--- TRY IT ---
In the listing below, which lines contain the string "embedded"? Copy them all.

--- RAW DATA ---
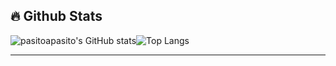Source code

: ## 🔥 Github Stats
![pasitoapasito's GitHub stats](https://github-readme-stats.vercel.app/api?username=pasitoapasito&show_icons=true&theme=codeSTACKr)![Top Langs](https://github-readme-stats.vercel.app/api/top-langs/?username=pasitoapasito&theme=codeSTACKr&layout=compact)

<hr>

<!--
## ✨ Tech Stacks
<br>
<div align="center">
<img src="https://img.shields.io/badge/Python-blue?style=plastic&logo=Python&logoColor=white"/>
<img src="https://img.shields.io/badge/Django-092E20?style=plastic&logo=Django&logoColor=white"/>
<img src="https://img.shields.io/badge/Django Rest Framework-EE350F?style=plastic&logo=Django&logoColor=white"/>
<img src="https://img.shields.io/badge/MySQL-00979D?style=plastic&logo=MySQL&logoColor=white"/>
<img src="https://img.shields.io/badge/AWS EC2-FF9900?style=plastic&logo=Amazon AWS&logoColor=white"/>
</div>
<br>
<div align="center">
<img src="https://img.shields.io/badge/AWS RDS-527FFF?style=plastic&logo=Amazon RDS&logoColor=white"/>
<img src="https://img.shields.io/badge/Docker-%230db7ed.svg?style=plastic&logo=Docker&logoColor=white"/>
<img src="https://img.shields.io/badge/nginx-%23009639.svg?style=plastic&logo=NGINX&logoColor=white"/>
<img src="https://img.shields.io/badge/gunicorn-EF2D5E?style=plastic&logo=Gunicorn&logoColor=white"/>
<img src="https://img.shields.io/badge/Swagger-%23Clojure?style=plastic&logo=swagger&logoColor=white"/>
<img src="https://img.shields.io/badge/Git-F05032?style=plastic&logo=Git&logoColor=white"/>
</div>
<br>
<div align="center">
<img src="https://img.shields.io/badge/GitHub-181717?style=plastic&logo=GitHub&logoColor=white"/>
<img src="https://img.shields.io/badge/Slack-F0047F?style=plastic&logo=Slack&logoColor=white"/>
<img src="https://img.shields.io/badge/Trello-0052CC?style=plastic&logo=Trello&logoColor=white"/>
<img src="https://img.shields.io/badge/Notion-FFFFFF?style=plastic&logo=Notion&logoColor=black"/>
<img src="https://img.shields.io/badge/Postman-FF6C37?style=plastic&logo=Postman&logoColor=white"/>
</div>

<br><br>

<hr>
-->

<!--
**pasitoapasito/pasitoapasito** is a ✨ _special_ ✨ repository because its `README.md` (this file) appears on your GitHub profile.

Here are some ideas to get you started:

- 🔭 I’m currently working on ...
- 🌱 I’m currently learning ...
- 👯 I’m looking to collaborate on ...
- 🤔 I’m looking for help with ...
- 💬 Ask me about ...
- 📫 How to reach me: ...
- 😄 Pronouns: ...
- ⚡ Fun fact: ...
-->
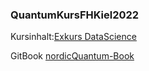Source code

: ### QuantumKursFHKiel2022

Kursinhalt:[Exkurs DataScience](https://docs.google.com/presentation/d/1BUtt9Y9YkmfOGl1cCsjkYD3pvBh3jUDQPlt6U5z90UM/edit?usp=sharing)


GitBook [nordicQuantum-Book](https://quantum-research.gitbook.io/introduction-to-quantum-computing/)
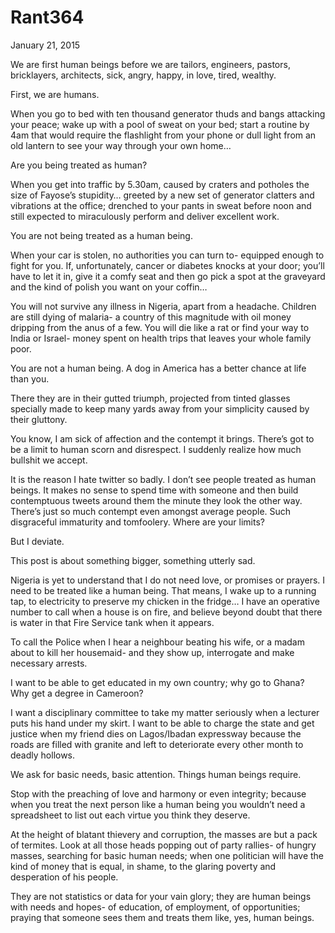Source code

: # Rant364


January 21, 2015

We are first human beings before we are tailors, engineers, pastors, bricklayers, architects, sick, angry, happy, in love, tired, wealthy.

First, we are humans.

When you go to bed with ten thousand generator thuds and bangs attacking your peace; wake up with a pool of sweat on your bed; start a routine by 4am that would require the flashlight from your phone or dull light from an old lantern to see your way through your own home…

Are you being treated as human?

When you get into traffic by 5.30am, caused by craters and potholes the size of Fayose’s stupidity… greeted by a new set of generator clatters and vibrations at the office; drenched to your pants in sweat before noon and still expected to miraculously perform and deliver excellent work.

You are not being treated as a human being.

When your car is stolen, no authorities you can turn to- equipped enough to fight for you. If, unfortunately, cancer or diabetes knocks at your door; you’ll have to let it in, give it a comfy seat and then go pick a spot at the graveyard and the kind of polish you want on your coffin…

You will not survive any illness in Nigeria, apart from a headache. Children are still dying of malaria- a country of this magnitude with oil money dripping from the anus of a few. You will die like a rat or find your way to India or Israel- money spent on health trips that leaves your whole family poor.

You are not a human being. A dog in America has a better chance at life than you.

There they are in their gutted triumph, projected from tinted glasses specially made to keep many yards away from your simplicity caused by their gluttony.

You know, I am sick of affection and the contempt it brings. There’s got to be a limit to human scorn and disrespect. I suddenly realize how much bullshit we accept.

It is the reason I hate twitter so badly. I don’t see people treated as human beings.
It makes no sense to spend time with someone and then build contemptuous tweets around them the minute they look the other way. There’s just so much contempt even amongst average people. Such disgraceful immaturity and tomfoolery. Where are your limits?

But I deviate.

This post is about something bigger, something utterly sad.

Nigeria is yet to understand that I do not need love, or promises or prayers.
I need to be treated like a human being. That means, I wake up to a running tap, to electricity to preserve my chicken in the fridge… I have an operative number to call when a house is on fire, and believe beyond doubt that there is water in that Fire Service tank when it appears. 

To call the Police when I hear a neighbour beating his wife, or a madam about to kill her housemaid- and they show up, interrogate and make necessary arrests.

I want to be able to get educated in my own country; why go to Ghana? Why get a degree in Cameroon?

I want a disciplinary committee to take my matter seriously when a lecturer puts his hand under my skirt. I want to be able to charge the state and get justice when my friend dies on Lagos/Ibadan expressway because the roads are filled with granite and left to deteriorate every other month to deadly hollows.

We ask for basic needs, basic attention. Things human beings require.

Stop with the preaching of love and harmony or even integrity; because when you treat the next person like a human being you wouldn’t need a spreadsheet to list out each virtue you think they deserve.

At the height of blatant thievery and corruption, the masses are but a pack of termites. Look at all those heads popping out of party rallies- of hungry masses, searching for basic human needs; when one politician will have the kind of money that is equal, in shame, to the glaring poverty and desperation of his people.

They are not statistics or data for your vain glory; they are human beings with needs and hopes- of education, of employment, of opportunities; praying that someone sees them and treats them like, yes, human beings.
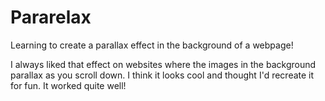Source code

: # Pararelax
Learning to create a parallax effect in the background of a webpage!

I always liked that effect on websites where the images in the background parallax as you scroll down. I think it looks cool and thought I'd recreate it for fun. It worked quite well!
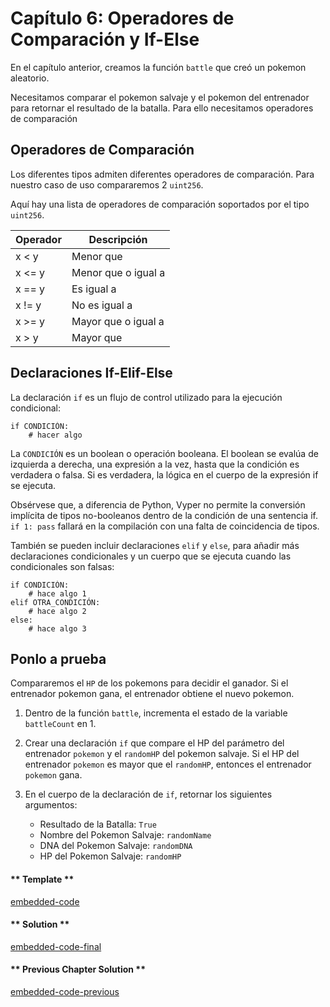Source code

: <!-- Add translation for the following page: https://vyper.fun/#/2/comparison_operator
Do NOT change the code below. The below code runs the code editor -->

# Capítulo 6: Operadores de Comparación y If-Else

En el capítulo anterior, creamos la función `battle` que creó un pokemon aleatorio.

Necesitamos comparar el pokemon salvaje y el pokemon del entrenador para retornar el resultado de la batalla. Para ello necesitamos operadores de comparación

## Operadores de Comparación

Los diferentes tipos admiten diferentes operadores de comparación. Para nuestro caso de uso compararemos 2 `uint256`.

Aquí hay una lista de operadores de comparación soportados por el tipo `uint256`.

| Operador | Descripción         |
|----------|---------------------|
| x < y    | Menor que           |
| x <= y   | Menor que o igual a |
| x == y   | Es igual a          |
| x != y   | No es igual a       |
| x >= y   | Mayor que o igual a |
| x > y    | Mayor que           |

## Declaraciones If-Elif-Else

La declaración `if` es un flujo de control utilizado para la ejecución condicional:

    if CONDICIÓN:
        # hacer algo

La `CONDICIÓN` es un boolean o operación booleana. El boolean se evalúa de izquierda a derecha, una expresión a la vez, hasta que la condición es verdadera o falsa. Si es verdadera, la lógica en el cuerpo de la expresión if se ejecuta.

Obsérvese que, a diferencia de Python, Vyper no permite la conversión implícita de tipos no-booleanos dentro de la condición de una sentencia if. `if 1: pass` fallará en la compilación con una falta de coincidencia de tipos.

También se pueden incluir declaraciones `elif` y `else`, para añadir más declaraciones condicionales y un cuerpo que se ejecuta cuando las condicionales son falsas:

    if CONDICIÓN:
        # hace algo 1
    elif OTRA_CONDICIÓN:
        # hace algo 2
    else:
        # hace algo 3

## Ponlo a prueba

Compararemos el `HP` de los pokemons para decidir el ganador. Si el entrenador pokemon gana, el entrenador obtiene el nuevo pokemon.

1. Dentro de la función `battle`, incrementa el estado de la variable `battleCount` en 1.

2. Crear una declaración `if` que compare el HP del parámetro del entrenador `pokemon` y el `randomHP` del pokemon salvaje. Si el HP del entrenador `pokemon` es mayor que el `randomHP`, entonces el entrenador `pokemon` gana.

3. En el cuerpo de la declaración de `if`, retornar los siguientes argumentos:

   * Resultado de la Batalla: `True`
   * Nombre del Pokemon Salvaje: `randomName`
   * DNA del Pokemon Salvaje: `randomDNA`
   * HP del Pokemon Salvaje: `randomHP`

<!-- tabs:start -->

#### ** Template **

[embedded-code](../assets/2/2.6-template-code.vy ':include :type=code embed-template')

#### ** Solution **

[embedded-code-final](../assets/2/2.6-finished-code.vy ':include :type=code embed-final')

#### ** Previous Chapter Solution **

[embedded-code-previous](../assets/2/2.5-finished-code.vy ':include :type=code embed-previous')

<!-- tabs:end -->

--- OUTPUT FOR THIS EXERCISE ---
[embedded-code](../assets/2/2.6-template-code.vy ':include :type=code embed-template')
[embedded-code-final](../assets/2/2.6-finished-code.vy ':include :type=code embed-final')
[embedded-code-previous](../assets/2/2.5-finished-code.vy ':include :type=code embed-previous')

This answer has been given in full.